| Required action |
Repeat each entry word for word; the images are not part of the copy.

| Entries shown |
◆ ◆ ◆
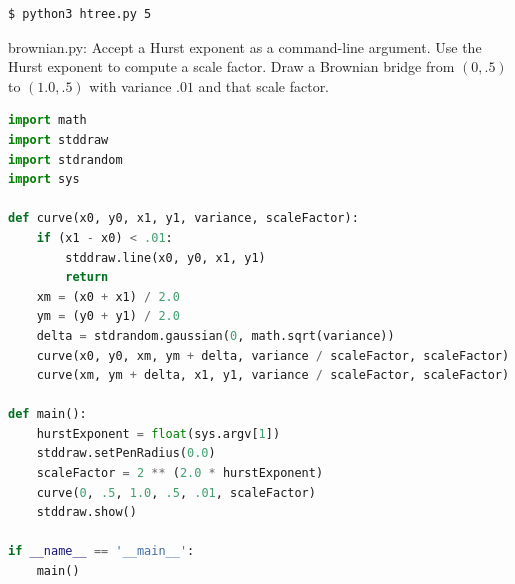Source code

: \documentclass[8pt,a4paper,compress]{beamer}
\begin{document}
\begin{frame}[fragile]
\begin{minipage}{160pt}
\begin{lstlisting}[language={}]
$ python3 htree.py 5
\end{lstlisting}
\end{minipage}%
\begin{minipage}{140pt}
\hfill {}
\end{minipage}
\end{frame}

\begin{frame}[fragile]
\pause

\begin{framed}
\tiny brownian.py: Accept a Hurst exponent as a command-line argument. Use the Hurst exponent to compute a scale factor. Draw a Brownian bridge from $(0, .5)$ to $(1.0, .5)$ with variance $.01$ and that scale factor.
\end{framed}

\begin{lstlisting}[language=Python]
import math
import stddraw
import stdrandom
import sys

def curve(x0, y0, x1, y1, variance, scaleFactor):
    if (x1 - x0) < .01:
        stddraw.line(x0, y0, x1, y1)
        return
    xm = (x0 + x1) / 2.0
    ym = (y0 + y1) / 2.0
    delta = stdrandom.gaussian(0, math.sqrt(variance))
    curve(x0, y0, xm, ym + delta, variance / scaleFactor, scaleFactor)
    curve(xm, ym + delta, x1, y1, variance / scaleFactor, scaleFactor)

def main():
    hurstExponent = float(sys.argv[1])
    stddraw.setPenRadius(0.0)
    scaleFactor = 2 ** (2.0 * hurstExponent)
    curve(0, .5, 1.0, .5, .01, scaleFactor)
    stddraw.show()

if __name__ == '__main__':
    main()
\end{lstlisting}
\end{frame}
\end{document}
◆ ◆ ◆
| Solution for this problem |
Source code

: \documentclass[8pt,a4paper,compress]{beamer}
\begin{document}
\begin{frame}[fragile]
\begin{minipage}{160pt}
\begin{lstlisting}[language={}]
$ python3 htree.py 5
\end{lstlisting}
\end{minipage}%
\begin{minipage}{140pt}
\hfill {}
\end{minipage}
\end{frame}

\begin{frame}[fragile]
\pause

\begin{framed}
\tiny brownian.py: Accept a Hurst exponent as a command-line argument. Use the Hurst exponent to compute a scale factor. Draw a Brownian bridge from $(0, .5)$ to $(1.0, .5)$ with variance $.01$ and that scale factor.
\end{framed}

\begin{lstlisting}[language=Python]
import math
import stddraw
import stdrandom
import sys

def curve(x0, y0, x1, y1, variance, scaleFactor):
    if (x1 - x0) < .01:
        stddraw.line(x0, y0, x1, y1)
        return
    xm = (x0 + x1) / 2.0
    ym = (y0 + y1) / 2.0
    delta = stdrandom.gaussian(0, math.sqrt(variance))
    curve(x0, y0, xm, ym + delta, variance / scaleFactor, scaleFactor)
    curve(xm, ym + delta, x1, y1, variance / scaleFactor, scaleFactor)

def main():
    hurstExponent = float(sys.argv[1])
    stddraw.setPenRadius(0.0)
    scaleFactor = 2 ** (2.0 * hurstExponent)
    curve(0, .5, 1.0, .5, .01, scaleFactor)
    stddraw.show()

if __name__ == '__main__':
    main()
\end{lstlisting}
\end{frame}
\end{document}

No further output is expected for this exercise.